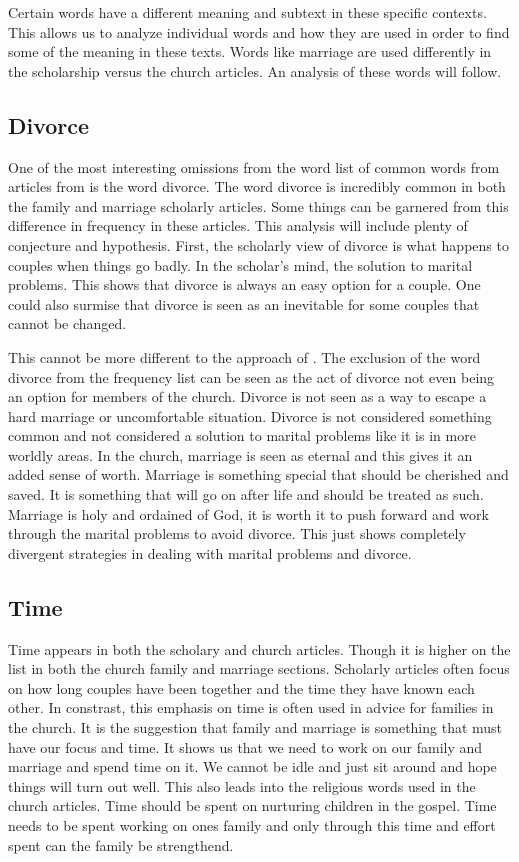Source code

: \documentclass[twocolumn]{article}
\begin{document}
Certain words have a different meaning and subtext in these specific contexts. This allows us to analyze individual words and how they are used in order to find some of the meaning in these texts. Words like marriage are used differently in the scholarship versus the church articles. An analysis of these words will follow.
\subsection{Divorce}

One of the most interesting omissions from the word list of common words from articles from \church is the word divorce. The word divorce is incredibly common in both the family and marriage scholarly articles. Some things can be garnered from this difference in frequency in these articles. This analysis will include plenty of conjecture and hypothesis. First, the scholarly view of divorce is what happens to couples when things go badly. In the scholar's mind, the solution to marital problems. This shows that divorce is always an easy option for a couple. One could also surmise that divorce is seen as an inevitable for some couples that cannot be changed.

This cannot be more different to the approach of \church. The exclusion of the word divorce from the frequency list can be seen as the act of divorce not even being an option for members of the church. Divorce is not seen as a way to escape a hard marriage or uncomfortable situation. Divorce is not considered something common and not considered a solution to marital problems like it is in more worldly areas. In the church, marriage is seen as eternal and this gives it an added sense of worth. Marriage is something special that should be cherished and saved. It is something that will go on after life and should be treated as such. Marriage is holy and ordained of God, it is worth it to push forward and work through the marital problems to avoid divorce. This just shows completely divergent strategies in dealing with marital problems and divorce.

\subsection{Time}

Time appears in both the scholary and church articles. Though it is higher on the list in both the church family and marriage sections. Scholarly articles often focus on how long couples have been together and the time they have known each other. In constrast, this emphasis on time is often used in advice for families in the church. It is the suggestion that family and marriage is something that must have our focus and time. It shows us that we need to work on our family and marriage and spend time on it. We cannot be idle and just sit around and hope things will turn out well. This also leads into the religious words used in the church articles. Time should be spent on nurturing children in the gospel. Time needs to be spent working on ones family and only through this time and effort spent can the family be strengthend.
\end{document}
▬▬▬
TASK INSTRUCTIONS
From the first line to the last, copy the listing above exactly and leave out the images.

ANSWER TO THE PROBLEM
Source code

: \documentclass[twocolumn]{article}
\begin{document}
Certain words have a different meaning and subtext in these specific contexts. This allows us to analyze individual words and how they are used in order to find some of the meaning in these texts. Words like marriage are used differently in the scholarship versus the church articles. An analysis of these words will follow.
\subsection{Divorce}

One of the most interesting omissions from the word list of common words from articles from \church is the word divorce. The word divorce is incredibly common in both the family and marriage scholarly articles. Some things can be garnered from this difference in frequency in these articles. This analysis will include plenty of conjecture and hypothesis. First, the scholarly view of divorce is what happens to couples when things go badly. In the scholar's mind, the solution to marital problems. This shows that divorce is always an easy option for a couple. One could also surmise that divorce is seen as an inevitable for some couples that cannot be changed.

This cannot be more different to the approach of \church. The exclusion of the word divorce from the frequency list can be seen as the act of divorce not even being an option for members of the church. Divorce is not seen as a way to escape a hard marriage or uncomfortable situation. Divorce is not considered something common and not considered a solution to marital problems like it is in more worldly areas. In the church, marriage is seen as eternal and this gives it an added sense of worth. Marriage is something special that should be cherished and saved. It is something that will go on after life and should be treated as such. Marriage is holy and ordained of God, it is worth it to push forward and work through the marital problems to avoid divorce. This just shows completely divergent strategies in dealing with marital problems and divorce.

\subsection{Time}

Time appears in both the scholary and church articles. Though it is higher on the list in both the church family and marriage sections. Scholarly articles often focus on how long couples have been together and the time they have known each other. In constrast, this emphasis on time is often used in advice for families in the church. It is the suggestion that family and marriage is something that must have our focus and time. It shows us that we need to work on our family and marriage and spend time on it. We cannot be idle and just sit around and hope things will turn out well. This also leads into the religious words used in the church articles. Time should be spent on nurturing children in the gospel. Time needs to be spent working on ones family and only through this time and effort spent can the family be strengthend.
\end{document}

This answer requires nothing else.